Simply split (or join) VCF files. Allows to create one file per chromosome or one file every N lines.

Usage

java -jar SnpSift.jar split [-j] [-l <num>] file.vcf [file_2.vcf ... file_N.vcf]
Option Description
-j Join all files in command line (output goes to STDOUT)
-l <num> Split every num lines
(default) Split by chromosome (one file per chromosome)

Splitting

A typical workflow for this command is to:

  1. Split very large VCF files SnpSift split huge.vcf
  2. Perform some CPU intensive processing in parallel using several computers or cores
  3. Join the resulting VCF files SnpSift split -j huge.000.vcf huge.001.vcf huge.002.vcf ... > huge.out.vcf

Split by chromosome

By default, the command splits a VCF file creating one output file per chromosome.
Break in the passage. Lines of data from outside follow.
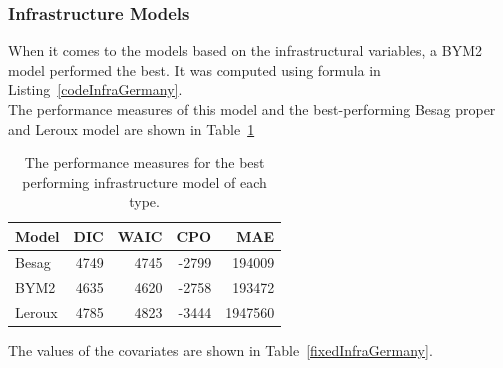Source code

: \subsubsection{Infrastructure Models}\label{sssec:infraGermany}
When it comes to the models based on the infrastructural variables, a BYM2 model performed the best. It was computed using formula in Listing~\ref{codeInfraGermany}. \\
The performance measures of this model and the best-performing Besag proper and Leroux model are shown in Table~\ref{infraGermany}
\begin{table}[H] 
\caption{The performance measures for the best performing infrastructure model of each type. \label{infraGermany}}
\begin{tabular}{l r r r r}
\toprule
\textbf{Model}	& \textbf{DIC}	& \textbf{WAIC} & \textbf{CPO} & \textbf{MAE}\\
\midrule
Besag & 4749 & 4745 & -2799 & 194009\\
BYM2 & 4635 & 4620 & -2758 & 193472\\
Leroux & 4785 & 4823 & -3444 & 1947560\\
\bottomrule
\end{tabular}
\end{table}
The values of the covariates are shown in Table~\ref{fixedInfraGermany}.
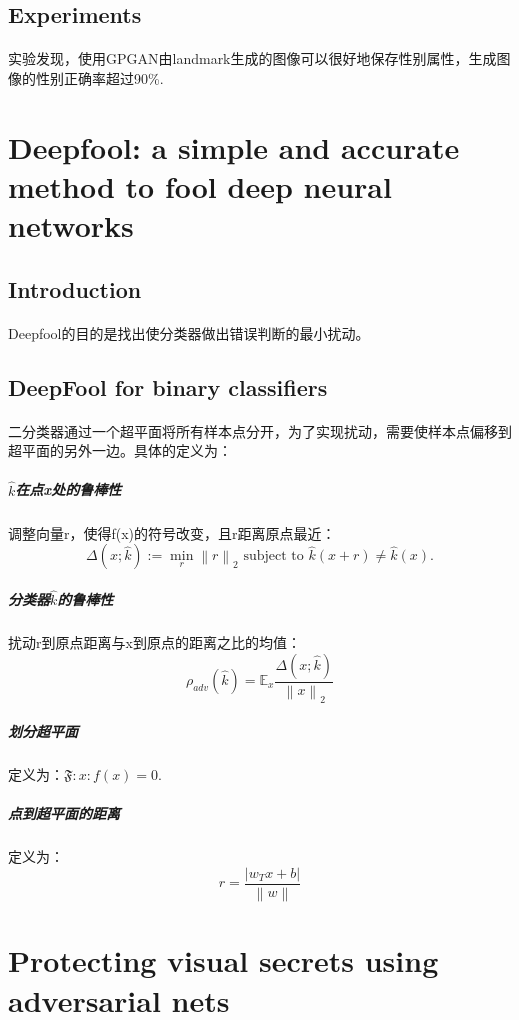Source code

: \documentclass[12pt,a4paper]{article}
\begin{document}
\subsection{Experiments}
\paragraph{} 实验发现，使用GPGAN由landmark生成的图像可以很好地保存性别属性，生成图像的性别正确率超过90\%.

\section{Deepfool: a simple and accurate method to fool deep neural networks\cite{deepfool}}
\subsection{Introduction}
\paragraph{} Deepfool的目的是找出使分类器做出错误判断的最小扰动。
\subsection{DeepFool for binary classifiers}
\paragraph{} 二分类器通过一个超平面将所有样本点分开，为了实现扰动，需要使样本点偏移到超平面的另外一边。具体的定义为：
\subparagraph{$\hat k$在点x处的鲁棒性} 调整向量r，使得f(x)的符号改变，且r距离原点最近：
\begin{equation}
	\Delta(x;\hat k) := \min_r \left \| r \right \|_2 \mbox{ subject to } \hat k(x+r)\neq \hat k(x).
\end{equation}
\subparagraph{分类器$\hat k$的鲁棒性} 扰动r到原点距离与x到原点的距离之比的均值：
\begin{equation}
	\rho_{adv}(\hat k) = \mathbb{E}_x\frac{\Delta(x;\hat k)}{\left \| x \right \|_2}
\end{equation}
\subparagraph{划分超平面} 定义为：$\mathfrak{F}: {x:f(x)=0}$.
\subparagraph{点到超平面的距离\cite{2016机器学习}} 定义为：
\begin{equation}
	r = \frac{|w_Tx+b|}{\left \| w \right \|}
\end{equation}

\section{Protecting visual secrets using adversarial nets\cite{raval2017protecting}}
\end{document}
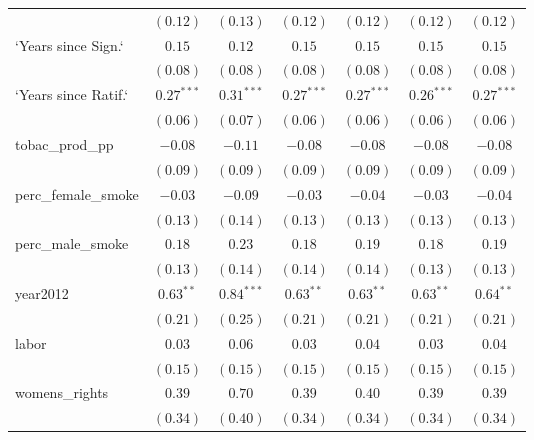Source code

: \begin{table}[!h]
\begin{center}
\begin{tabular}{l c c c c c c }
                        & $(0.12)$      & $(0.13)$      & $(0.12)$      & $(0.12)$      & $(0.12)$     & $(0.12)$      \\
`Years since Sign.`     & $0.15$        & $0.12$        & $0.15$        & $0.15$        & $0.15$       & $0.15$        \\
                        & $(0.08)$      & $(0.08)$      & $(0.08)$      & $(0.08)$      & $(0.08)$     & $(0.08)$      \\
`Years since Ratif.`    & $0.27^{***}$  & $0.31^{***}$  & $0.27^{***}$  & $0.27^{***}$  & $0.26^{***}$ & $0.27^{***}$  \\
                        & $(0.06)$      & $(0.07)$      & $(0.06)$      & $(0.06)$      & $(0.06)$     & $(0.06)$      \\
tobac\_prod\_pp         & $-0.08$       & $-0.11$       & $-0.08$       & $-0.08$       & $-0.08$      & $-0.08$       \\
                        & $(0.09)$      & $(0.09)$      & $(0.09)$      & $(0.09)$      & $(0.09)$     & $(0.09)$      \\
perc\_female\_smoke     & $-0.03$       & $-0.09$       & $-0.03$       & $-0.04$       & $-0.03$      & $-0.04$       \\
                        & $(0.13)$      & $(0.14)$      & $(0.13)$      & $(0.13)$      & $(0.13)$     & $(0.13)$      \\
perc\_male\_smoke       & $0.18$        & $0.23$        & $0.18$        & $0.19$        & $0.18$       & $0.19$        \\
                        & $(0.13)$      & $(0.14)$      & $(0.14)$      & $(0.14)$      & $(0.13)$     & $(0.13)$      \\
year2012                & $0.63^{**}$   & $0.84^{***}$  & $0.63^{**}$   & $0.63^{**}$   & $0.63^{**}$  & $0.64^{**}$   \\
                        & $(0.21)$      & $(0.25)$      & $(0.21)$      & $(0.21)$      & $(0.21)$     & $(0.21)$      \\
labor                   & $0.03$        & $0.06$        & $0.03$        & $0.04$        & $0.03$       & $0.04$        \\
                        & $(0.15)$      & $(0.15)$      & $(0.15)$      & $(0.15)$      & $(0.15)$     & $(0.15)$      \\
womens\_rights          & $0.39$        & $0.70$        & $0.39$        & $0.40$        & $0.39$       & $0.39$        \\
                        & $(0.34)$      & $(0.40)$      & $(0.34)$      & $(0.34)$      & $(0.34)$     & $(0.34)$      \\

\end{tabular}
\end{center}
\end{table}
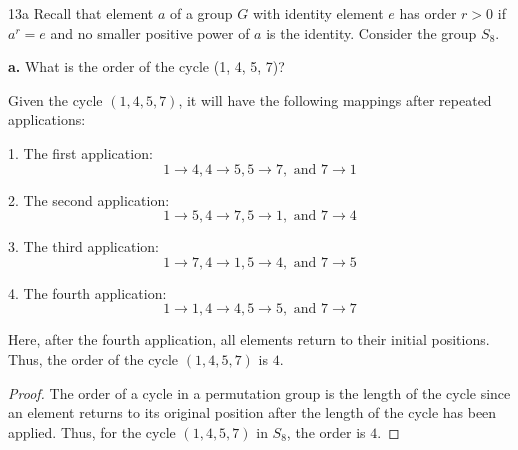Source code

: \documentclass[12pt]{amsart}
\theoremstyle{definition}
\numberwithin{equation}{section}
\theoremstyle{plain}
\begin{document}
\vspace*{20pt}
\begin{exercise}{13a} Recall that element $a$ of a group $G$ with identity element $e$ has order $r > 0$ if $a^r = e$ and no smaller positive power of $a$ is the identity. Consider the group $S_8$.
    
    \textbf{a.} What is the order of the cycle (1, 4, 5, 7)?

    Given the cycle \( (1, 4, 5, 7) \), it will have the following mappings after repeated applications:
    
    1. The first application:
    \[ 1 \to 4, 4 \to 5, 5 \to 7, \text{ and } 7 \to 1 \]
    
    2. The second application:
    \[ 1 \to 5, 4 \to 7, 5 \to 1, \text{ and } 7 \to 4 \]
    
    3. The third application:
    \[ 1 \to 7, 4 \to 1, 5 \to 4, \text{ and } 7 \to 5 \]
    
    4. The fourth application:
    \[ 1 \to 1, 4 \to 4, 5 \to 5, \text{ and } 7 \to 7 \]
    
    Here, after the fourth application, all elements return to their initial positions. Thus, the order of the cycle \( (1, 4, 5, 7) \) is \( 4 \).
    
    \begin{proof}
    The order of a cycle in a permutation group is the length of the cycle since an element returns to its original position after the length of the cycle has been applied. Thus, for the cycle \( (1, 4, 5, 7) \) in \( S_8 \), the order is \( 4 \).
    \end{proof}
\end{exercise}
\vspace*{20pt}
\end{document}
E.g.: Splitting a VCF having human variants:

java -jar SnpSift.jar split myHugeVcf.vcf.gz

Will create files myHugeVcf.1.vcf, myHugeVcf.2.vcf, ... , myHugeVcf.22.vcf, myHugeVcf.X.vcf, myHugeVcf.Y.vcf

Split by number of lines

You can specify the -l command line option to split the file every N lines.

E.g.: Split a VCF file every 10,000 lines:

java -jar SnpSift.jar split -l 10000 myHugeVcf.vcf.gz

Will create files myHugeVcf.000.vcf, myHugeVcf.001.vcf, myHugeVcf.002.vcf, ...

Info

VCF header will be added to each file, so resulting files will be more than 10,000 lines.

Info

Output files are always uncompressed .vcf, even if the input is a .vcf.gz file.

Joining

You can use -j (join) command line option to join a set of VCF files. The header is taken from the first file, and the output is written to STDOUT. At least two input files are required.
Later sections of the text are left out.